Volume 30 Issue 1, Winter 2025
by Kim Strader, Volunteer Coordinator
“I love nature. I love to be outdoors. The loss of flora and fauna due to overconstruction, ignorance, and apathy concerns me,” said Sheryl Weitzel on her application to become a Loudoun Wildlife Conservancy volunteer in March 2022. “What better way to preserve the beauty — and ensure the continuity — of nature than to volunteer where I live?” True to her written words, Sheryl immediately began volunteering the following month.

Sheryl Weitzel helps out at JK Black Oak.
Photo by Gerco Hoogeweg
Her first volunteer commitment was to be a bluebird monitor on one of our nest box trails in Brambleton, where she remains on the monitoring team today. Since 2022, the 13 nest boxes on this trail have fledged 76 Eastern Bluebirds, 44 Tree Swallows, nine house wrens, and five chickadees.
Sheryl also started volunteering with Loudoun Wildlife’s Native Plant Sale in the spring of 2022. She is one of the few volunteers who arrive bright and early at 6:30 am to help unload the trucks and then stays for the first volunteer shift that ends at noon.
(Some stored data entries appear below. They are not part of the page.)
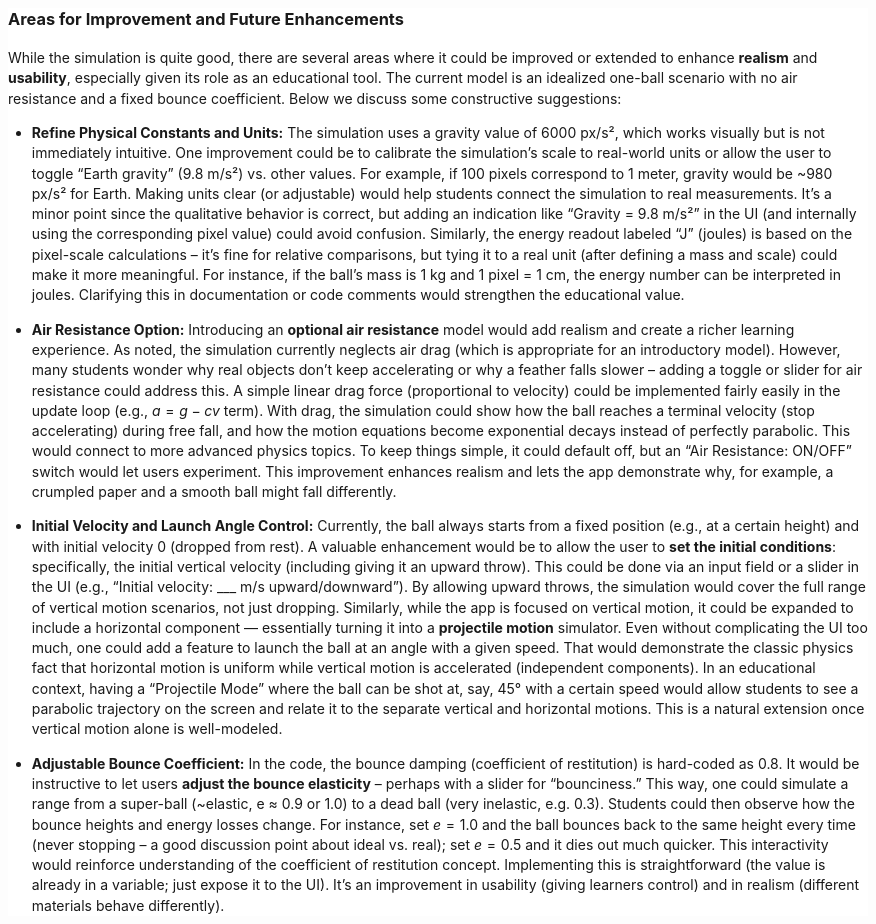 ### Areas for Improvement and Future Enhancements

While the simulation is quite good, there are several areas where it could be improved or extended to enhance **realism** and **usability**, especially given its role as an educational tool. The current model is an idealized one-ball scenario with no air resistance and a fixed bounce coefficient. Below we discuss some constructive suggestions:

* **Refine Physical Constants and Units:** The simulation uses a gravity value of 6000 px/s², which works visually but is not immediately intuitive. One improvement could be to calibrate the simulation’s scale to real-world units or allow the user to toggle “Earth gravity” (9.8 m/s²) vs. other values. For example, if 100 pixels correspond to 1 meter, gravity would be \~980 px/s² for Earth. Making units clear (or adjustable) would help students connect the simulation to real measurements. It’s a minor point since the qualitative behavior is correct, but adding an indication like “Gravity = 9.8 m/s²” in the UI (and internally using the corresponding pixel value) could avoid confusion. Similarly, the energy readout labeled “J” (joules) is based on the pixel-scale calculations – it’s fine for relative comparisons, but tying it to a real unit (after defining a mass and scale) could make it more meaningful. For instance, if the ball’s mass is 1 kg and 1 pixel = 1 cm, the energy number can be interpreted in joules. Clarifying this in documentation or code comments would strengthen the educational value.

* **Air Resistance Option:** Introducing an **optional air resistance** model would add realism and create a richer learning experience. As noted, the simulation currently neglects air drag (which is appropriate for an introductory model). However, many students wonder why real objects don’t keep accelerating or why a feather falls slower – adding a toggle or slider for air resistance could address this. A simple linear drag force (proportional to velocity) could be implemented fairly easily in the update loop (e.g., $a = g - c v$ term). With drag, the simulation could show how the ball reaches a terminal velocity (stop accelerating) during free fall, and how the motion equations become exponential decays instead of perfectly parabolic. This would connect to more advanced physics topics. To keep things simple, it could default off, but an “Air Resistance: ON/OFF” switch would let users experiment. This improvement enhances realism and lets the app demonstrate why, for example, a crumpled paper and a smooth ball might fall differently.

* **Initial Velocity and Launch Angle Control:** Currently, the ball always starts from a fixed position (e.g., at a certain height) and with initial velocity 0 (dropped from rest). A valuable enhancement would be to allow the user to **set the initial conditions**: specifically, the initial vertical velocity (including giving it an upward throw). This could be done via an input field or a slider in the UI (e.g., “Initial velocity: \_\_\_ m/s upward/downward”). By allowing upward throws, the simulation would cover the full range of vertical motion scenarios, not just dropping. Similarly, while the app is focused on vertical motion, it could be expanded to include a horizontal component — essentially turning it into a **projectile motion** simulator. Even without complicating the UI too much, one could add a feature to launch the ball at an angle with a given speed. That would demonstrate the classic physics fact that horizontal motion is uniform while vertical motion is accelerated (independent components). In an educational context, having a “Projectile Mode” where the ball can be shot at, say, 45° with a certain speed would allow students to see a parabolic trajectory on the screen and relate it to the separate vertical and horizontal motions. This is a natural extension once vertical motion alone is well-modeled.

* **Adjustable Bounce Coefficient:** In the code, the bounce damping (coefficient of restitution) is hard-coded as 0.8. It would be instructive to let users **adjust the bounce elasticity** – perhaps with a slider for “bounciness.” This way, one could simulate a range from a super-ball (\~elastic, e ≈ 0.9 or 1.0) to a dead ball (very inelastic, e.g. 0.3). Students could then observe how the bounce heights and energy losses change. For instance, set $e=1.0$ and the ball bounces back to the same height every time (never stopping – a good discussion point about ideal vs. real); set $e=0.5$ and it dies out much quicker. This interactivity would reinforce understanding of the coefficient of restitution concept. Implementing this is straightforward (the value is already in a variable; just expose it to the UI). It’s an improvement in usability (giving learners control) and in realism (different materials behave differently).

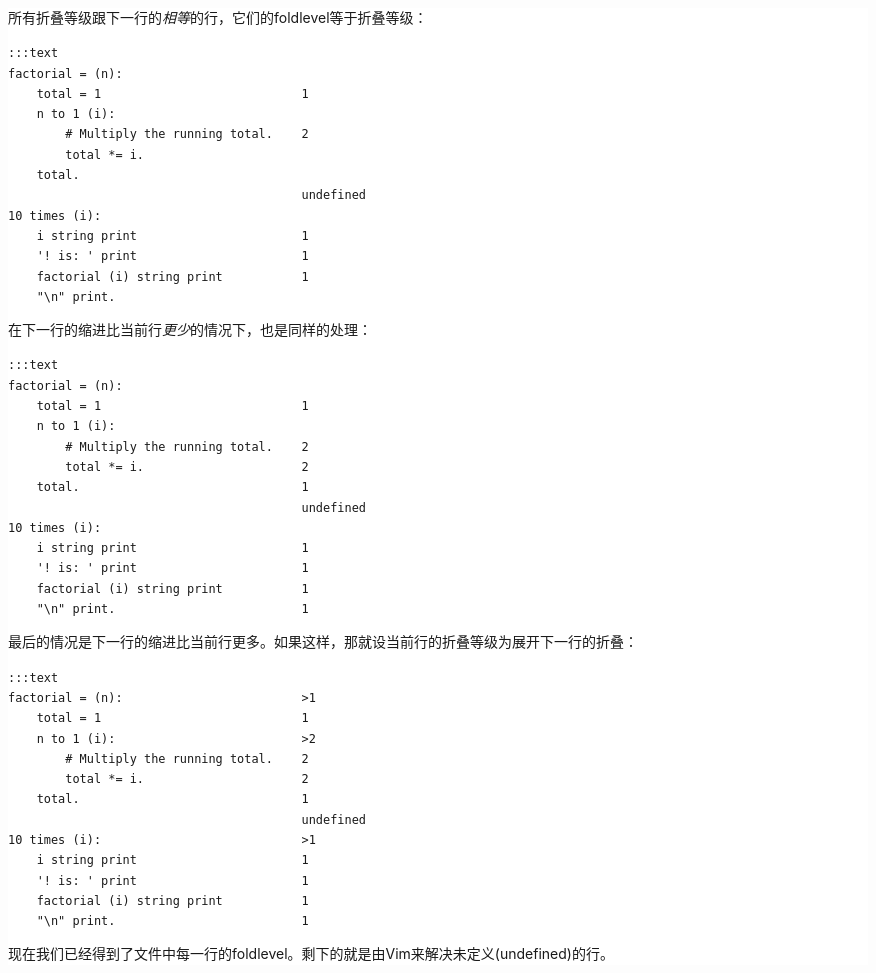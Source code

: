 所有折叠等级跟下一行的*相等*的行，它们的foldlevel等于折叠等级：

    :::text
    factorial = (n):
        total = 1                            1
        n to 1 (i):
            # Multiply the running total.    2
            total *= i.
        total.
                                             undefined
    10 times (i):
        i string print                       1
        '! is: ' print                       1
        factorial (i) string print           1
        "\n" print.

在下一行的缩进比当前行*更少*的情况下，也是同样的处理：

    :::text
    factorial = (n):
        total = 1                            1
        n to 1 (i):
            # Multiply the running total.    2
            total *= i.                      2
        total.                               1
                                             undefined
    10 times (i):
        i string print                       1
        '! is: ' print                       1
        factorial (i) string print           1
        "\n" print.                          1

最后的情况是下一行的缩进比当前行更多。如果这样，那就设当前行的折叠等级为展开下一行的折叠：

    :::text
    factorial = (n):                         >1
        total = 1                            1
        n to 1 (i):                          >2
            # Multiply the running total.    2
            total *= i.                      2
        total.                               1
                                             undefined
    10 times (i):                            >1
        i string print                       1
        '! is: ' print                       1
        factorial (i) string print           1
        "\n" print.                          1

现在我们已经得到了文件中每一行的foldlevel。剩下的就是由Vim来解决未定义(undefined)的行。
After helping the plant nurseries unload and set up their sales areas, she always assists at the Watermark Woods plant sale booth. Additionally, Sheryl volunteers every June to help prepare plants the day before the Milkweed Sale we hold with Northwest Federal Credit Union.
In June 2023, Sheryl began volunteering at the JK Black Oak Wildlife Sanctuary workdays, where she helps with various habitat restoration projects by removing invasive plants. In November, she helped spread wood chips around a newly planted area and cut seed heads from goldenrods to slow the spread of this abundant native plant. When the team was only able to cut half of the seed heads, Sheryl offered to come back in a few days to finish the job.
Sheryl is a joy to work with and is always willing to do what is needed for any project. She is dependable, reliable, and always smiling. To date, Sheryl has volunteered a total of 117.75 hours with us, proving her love of nature and the outdoors and her desire to help protect, preserve, and restore wildlife habitat throughout her community. We thank Sheryl for helping to create a Loudoun where people and wildlife thrive together.